What you will do:
Go through the listing below and count each line with the word "ಭರತಖ" in it; return only the count.
Segment Open
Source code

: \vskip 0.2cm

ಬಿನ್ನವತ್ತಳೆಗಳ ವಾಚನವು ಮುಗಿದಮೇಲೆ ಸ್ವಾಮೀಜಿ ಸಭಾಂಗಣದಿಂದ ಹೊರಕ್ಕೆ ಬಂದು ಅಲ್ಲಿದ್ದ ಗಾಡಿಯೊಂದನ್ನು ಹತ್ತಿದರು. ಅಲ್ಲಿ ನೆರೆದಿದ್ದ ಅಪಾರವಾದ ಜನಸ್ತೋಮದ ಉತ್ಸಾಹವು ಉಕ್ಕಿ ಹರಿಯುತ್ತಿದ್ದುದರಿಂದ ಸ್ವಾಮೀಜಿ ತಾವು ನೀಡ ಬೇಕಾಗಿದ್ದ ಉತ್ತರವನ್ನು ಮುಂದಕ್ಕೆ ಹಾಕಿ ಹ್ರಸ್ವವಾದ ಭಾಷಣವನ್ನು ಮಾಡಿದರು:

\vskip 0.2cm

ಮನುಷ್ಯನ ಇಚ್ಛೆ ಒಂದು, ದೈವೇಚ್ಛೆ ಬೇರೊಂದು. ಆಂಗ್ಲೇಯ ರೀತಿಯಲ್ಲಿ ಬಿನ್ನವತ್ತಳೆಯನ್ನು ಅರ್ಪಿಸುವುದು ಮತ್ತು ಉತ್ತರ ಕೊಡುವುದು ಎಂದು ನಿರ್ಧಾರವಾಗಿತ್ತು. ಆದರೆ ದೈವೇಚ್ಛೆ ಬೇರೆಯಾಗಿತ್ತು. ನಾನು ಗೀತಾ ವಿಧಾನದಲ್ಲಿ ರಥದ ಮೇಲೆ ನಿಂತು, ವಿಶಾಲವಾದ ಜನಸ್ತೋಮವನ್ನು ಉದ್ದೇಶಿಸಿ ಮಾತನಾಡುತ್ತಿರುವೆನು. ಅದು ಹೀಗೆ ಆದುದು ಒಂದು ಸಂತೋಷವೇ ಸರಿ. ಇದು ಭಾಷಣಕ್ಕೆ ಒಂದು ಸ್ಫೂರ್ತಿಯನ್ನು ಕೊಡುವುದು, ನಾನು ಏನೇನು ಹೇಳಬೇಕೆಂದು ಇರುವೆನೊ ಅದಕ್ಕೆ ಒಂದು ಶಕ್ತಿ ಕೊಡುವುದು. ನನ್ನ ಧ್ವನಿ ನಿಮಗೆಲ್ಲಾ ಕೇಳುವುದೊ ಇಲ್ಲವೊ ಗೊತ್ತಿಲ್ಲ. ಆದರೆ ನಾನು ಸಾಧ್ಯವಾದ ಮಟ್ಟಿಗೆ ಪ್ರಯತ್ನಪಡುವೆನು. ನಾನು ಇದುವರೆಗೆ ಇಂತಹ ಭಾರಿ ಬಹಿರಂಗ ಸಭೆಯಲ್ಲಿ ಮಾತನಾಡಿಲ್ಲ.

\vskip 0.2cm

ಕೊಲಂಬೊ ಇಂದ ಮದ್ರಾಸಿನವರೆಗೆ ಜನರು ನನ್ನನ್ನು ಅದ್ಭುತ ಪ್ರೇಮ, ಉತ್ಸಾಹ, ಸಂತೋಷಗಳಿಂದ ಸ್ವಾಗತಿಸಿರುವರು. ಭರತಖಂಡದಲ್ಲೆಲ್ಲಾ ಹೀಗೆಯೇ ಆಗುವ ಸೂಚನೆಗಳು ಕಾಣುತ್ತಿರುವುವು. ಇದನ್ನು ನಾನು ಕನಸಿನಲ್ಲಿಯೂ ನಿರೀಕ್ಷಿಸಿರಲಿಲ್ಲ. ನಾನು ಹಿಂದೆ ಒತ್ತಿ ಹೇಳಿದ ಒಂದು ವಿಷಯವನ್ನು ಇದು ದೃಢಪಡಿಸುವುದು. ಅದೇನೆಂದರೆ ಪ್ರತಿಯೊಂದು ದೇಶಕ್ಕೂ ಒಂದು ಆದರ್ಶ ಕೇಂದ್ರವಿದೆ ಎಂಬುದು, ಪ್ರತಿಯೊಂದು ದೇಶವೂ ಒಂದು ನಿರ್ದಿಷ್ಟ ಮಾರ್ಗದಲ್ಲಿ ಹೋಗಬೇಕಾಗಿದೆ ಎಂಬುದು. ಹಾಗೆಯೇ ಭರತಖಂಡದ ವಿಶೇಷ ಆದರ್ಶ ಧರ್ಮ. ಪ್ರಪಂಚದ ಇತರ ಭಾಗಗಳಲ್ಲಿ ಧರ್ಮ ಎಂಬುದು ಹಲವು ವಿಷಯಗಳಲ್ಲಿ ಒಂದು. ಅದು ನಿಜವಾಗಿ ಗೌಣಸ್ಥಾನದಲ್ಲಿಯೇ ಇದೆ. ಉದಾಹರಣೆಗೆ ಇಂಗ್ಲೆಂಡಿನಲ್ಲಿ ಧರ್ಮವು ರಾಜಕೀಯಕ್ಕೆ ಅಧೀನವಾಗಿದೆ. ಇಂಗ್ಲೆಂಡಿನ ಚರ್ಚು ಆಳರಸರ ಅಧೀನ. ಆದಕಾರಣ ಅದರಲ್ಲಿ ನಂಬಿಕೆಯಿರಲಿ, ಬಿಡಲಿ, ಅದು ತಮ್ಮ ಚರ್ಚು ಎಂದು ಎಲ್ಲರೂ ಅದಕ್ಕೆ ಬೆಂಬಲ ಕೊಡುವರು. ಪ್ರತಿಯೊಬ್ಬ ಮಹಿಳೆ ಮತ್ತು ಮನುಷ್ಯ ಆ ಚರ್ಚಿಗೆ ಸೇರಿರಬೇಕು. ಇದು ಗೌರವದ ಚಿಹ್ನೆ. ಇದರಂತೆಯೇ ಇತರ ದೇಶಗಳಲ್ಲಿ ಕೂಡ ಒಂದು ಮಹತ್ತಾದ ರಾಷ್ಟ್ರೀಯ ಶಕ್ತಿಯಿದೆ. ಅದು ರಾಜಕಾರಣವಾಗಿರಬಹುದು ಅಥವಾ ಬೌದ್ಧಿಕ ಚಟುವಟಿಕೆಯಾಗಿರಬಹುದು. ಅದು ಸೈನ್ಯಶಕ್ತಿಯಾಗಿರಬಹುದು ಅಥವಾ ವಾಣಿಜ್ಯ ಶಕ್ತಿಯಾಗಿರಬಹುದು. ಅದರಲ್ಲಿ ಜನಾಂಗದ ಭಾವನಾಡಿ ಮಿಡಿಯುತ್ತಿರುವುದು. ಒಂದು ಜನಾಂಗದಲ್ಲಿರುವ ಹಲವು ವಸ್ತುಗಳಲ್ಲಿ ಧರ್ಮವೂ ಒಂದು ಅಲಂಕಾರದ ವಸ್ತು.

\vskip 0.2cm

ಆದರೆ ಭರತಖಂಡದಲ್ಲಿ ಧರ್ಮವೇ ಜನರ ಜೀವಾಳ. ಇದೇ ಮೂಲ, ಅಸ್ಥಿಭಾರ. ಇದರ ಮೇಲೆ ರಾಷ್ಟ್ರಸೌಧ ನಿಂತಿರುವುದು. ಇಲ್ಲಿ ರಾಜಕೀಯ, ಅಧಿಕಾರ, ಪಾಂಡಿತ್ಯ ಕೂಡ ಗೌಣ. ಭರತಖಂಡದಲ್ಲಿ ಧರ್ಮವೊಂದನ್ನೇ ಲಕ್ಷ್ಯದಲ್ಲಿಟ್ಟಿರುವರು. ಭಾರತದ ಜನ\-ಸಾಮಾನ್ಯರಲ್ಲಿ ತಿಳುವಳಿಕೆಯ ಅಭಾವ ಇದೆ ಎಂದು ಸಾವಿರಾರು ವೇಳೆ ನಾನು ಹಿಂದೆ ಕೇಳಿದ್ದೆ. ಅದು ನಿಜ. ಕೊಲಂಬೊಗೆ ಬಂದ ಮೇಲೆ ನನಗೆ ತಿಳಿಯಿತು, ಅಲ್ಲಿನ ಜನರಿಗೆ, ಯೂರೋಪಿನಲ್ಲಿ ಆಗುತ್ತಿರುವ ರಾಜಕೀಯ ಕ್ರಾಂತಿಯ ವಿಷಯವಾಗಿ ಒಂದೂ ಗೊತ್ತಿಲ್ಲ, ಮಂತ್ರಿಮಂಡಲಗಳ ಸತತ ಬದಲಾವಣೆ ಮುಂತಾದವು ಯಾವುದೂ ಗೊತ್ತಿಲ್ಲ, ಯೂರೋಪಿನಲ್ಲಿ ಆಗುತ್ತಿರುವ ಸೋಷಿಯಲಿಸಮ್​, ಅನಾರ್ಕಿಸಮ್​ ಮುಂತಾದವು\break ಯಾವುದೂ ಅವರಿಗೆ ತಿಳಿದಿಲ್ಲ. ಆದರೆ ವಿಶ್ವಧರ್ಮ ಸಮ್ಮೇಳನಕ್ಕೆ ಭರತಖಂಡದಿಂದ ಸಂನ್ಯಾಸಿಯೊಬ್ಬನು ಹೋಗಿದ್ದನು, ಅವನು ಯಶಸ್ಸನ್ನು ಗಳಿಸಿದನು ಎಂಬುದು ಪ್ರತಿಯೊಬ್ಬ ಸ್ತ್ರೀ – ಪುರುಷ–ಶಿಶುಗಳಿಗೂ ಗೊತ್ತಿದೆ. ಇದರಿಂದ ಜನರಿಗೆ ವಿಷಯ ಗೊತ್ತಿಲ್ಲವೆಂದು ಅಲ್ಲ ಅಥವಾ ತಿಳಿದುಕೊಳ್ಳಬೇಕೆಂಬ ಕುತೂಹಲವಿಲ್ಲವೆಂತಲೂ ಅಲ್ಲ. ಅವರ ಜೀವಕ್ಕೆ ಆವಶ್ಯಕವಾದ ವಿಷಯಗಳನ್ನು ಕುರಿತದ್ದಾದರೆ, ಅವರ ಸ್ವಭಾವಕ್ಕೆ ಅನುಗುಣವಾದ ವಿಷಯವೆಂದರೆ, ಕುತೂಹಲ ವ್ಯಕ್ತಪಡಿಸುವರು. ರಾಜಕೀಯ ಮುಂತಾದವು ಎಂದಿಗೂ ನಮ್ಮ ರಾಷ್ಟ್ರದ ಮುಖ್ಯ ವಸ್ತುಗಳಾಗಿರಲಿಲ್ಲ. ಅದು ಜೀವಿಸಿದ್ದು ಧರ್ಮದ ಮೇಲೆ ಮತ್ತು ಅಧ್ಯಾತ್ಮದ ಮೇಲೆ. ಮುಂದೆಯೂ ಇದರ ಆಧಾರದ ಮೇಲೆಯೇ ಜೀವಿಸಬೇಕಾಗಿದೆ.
Segment Closed
Answer for this exercise:
2